MedicalResearch.com Interview with:

Dr. Daniel S.  Budnitz MD MPH CAPT, USPHS Division of Healthcare Quality Promotion Director, Centers for Disease Control and Prevention’s Medication Safety Program Atlanta, Georgia

Dr. Budnitz

Dr. Daniel S.  Budnitz MD MPH CAPT, USPHS
Division of Healthcare Quality Promotion
Director, Centers for Disease Control and Prevention’s Medication Safety Program
Atlanta, Georgia 

MedicalResearch.com: What is the background for this study? 

Response: Medications are generally safe when used as prescribed or as directed on the label, but there can be risks in taking any medication. Adverse drug events are harms resulting from the use of medication.

The risk of adverse drug events is highest among older adults and very young children. Older adults have higher risks because they typically take more medications and are more likely to have underlying medical conditions. Very young children have higher risks because they often find and ingest medications meant for others.

Previous studies of medication safety have focused on harm from medications when taken for therapeutic reasons. Separate studies have focused on harm from specific types of non-therapeutic use (taking medications for recreational use or self-harm). This study examined the number of emergency department (ED) visits that resulted when people who took medications for any reason – as directed by a clinician or for other reasons, including recreational use or intentional self-harm. 

MedicalResearch.com: What are the main findings?

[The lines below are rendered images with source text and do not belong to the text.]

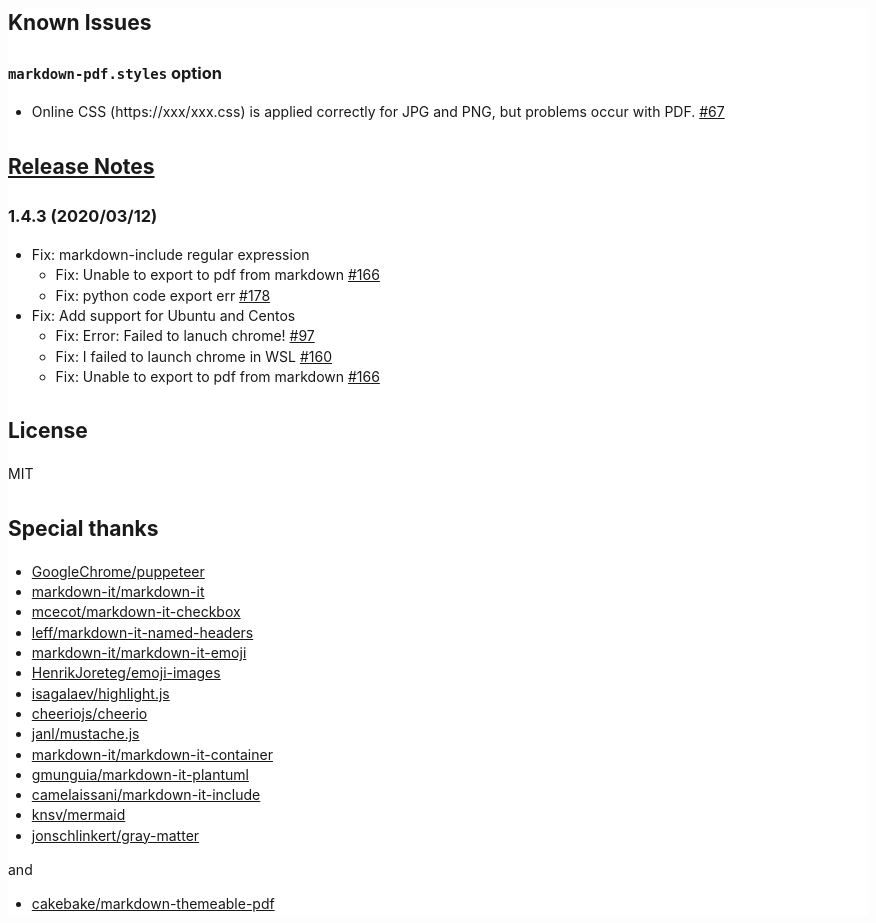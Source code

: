 <div class="page"/>

## Known Issues

### `markdown-pdf.styles` option
* Online CSS (https://xxx/xxx.css) is applied correctly for JPG and PNG, but problems occur with PDF. [#67](https://github.com/yzane/vscode-markdown-pdf/issues/67)


## [Release Notes](CHANGELOG.md)

### 1.4.3 (2020/03/12)
* Fix: markdown-include regular expression
    * Fix: Unable to export to pdf from markdown [#166](https://github.com/yzane/vscode-markdown-pdf/issues/166)
    * Fix: python code export err [#178](https://github.com/yzane/vscode-markdown-pdf/issues/178)
* Fix: Add support for Ubuntu and Centos
    * Fix: Error: Failed to lanuch chrome! [#97](https://github.com/yzane/vscode-markdown-pdf/issues/97)
    * Fix: I failed to launch chrome in WSL [#160](https://github.com/yzane/vscode-markdown-pdf/issues/160)
    * Fix: Unable to export to pdf from markdown [#166](https://github.com/yzane/vscode-markdown-pdf/issues/166)


## License

MIT


## Special thanks
* [GoogleChrome/puppeteer](https://github.com/GoogleChrome/puppeteer)
* [markdown-it/markdown-it](https://github.com/markdown-it/markdown-it)
* [mcecot/markdown-it-checkbox](https://github.com/mcecot/markdown-it-checkbox)
* [leff/markdown-it-named-headers](https://github.com/leff/markdown-it-named-headers)
* [markdown-it/markdown-it-emoji](https://github.com/markdown-it/markdown-it-emoji)
* [HenrikJoreteg/emoji-images](https://github.com/HenrikJoreteg/emoji-images)
* [isagalaev/highlight.js](https://github.com/isagalaev/highlight.js)
* [cheeriojs/cheerio](https://github.com/cheeriojs/cheerio)
* [janl/mustache.js](https://github.com/janl/mustache.js)
* [markdown-it/markdown-it-container](https://github.com/markdown-it/markdown-it-container)
* [gmunguia/markdown-it-plantuml](https://github.com/gmunguia/markdown-it-plantuml)
* [camelaissani/markdown-it-include](https://github.com/camelaissani/markdown-it-include)
* [knsv/mermaid](https://github.com/knsv/mermaid)
* [jonschlinkert/gray-matter](https://github.com/jonschlinkert/gray-matter)

and

* [cakebake/markdown-themeable-pdf](https://github.com/cakebake/markdown-themeable-pdf)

Response: In the years 2017-2019, an estimated 6 out of 1,000 individuals in the United States were treated in EDs for acute medication-related harms (1 out of 167 each year).

The number treated for harms due to therapeutic medication use was very similar to the number found approximately 5 years earlier (4.2 per 1,000 population in 2017-2019 compared with 4.0 per 1,000 population in 2013-2014).

The rate of ED visits for harms due to therapeutic medication use increased with age, peaking among those 75 years of age or older (16 per 1,000 population or 1 out of 62 each year).

When considering all types of medication-related harms; however, the rate of ED visits was similar for age groups from 15 through 64 years of age. What differed was the intended use for medications and the specific medications involved for each age group.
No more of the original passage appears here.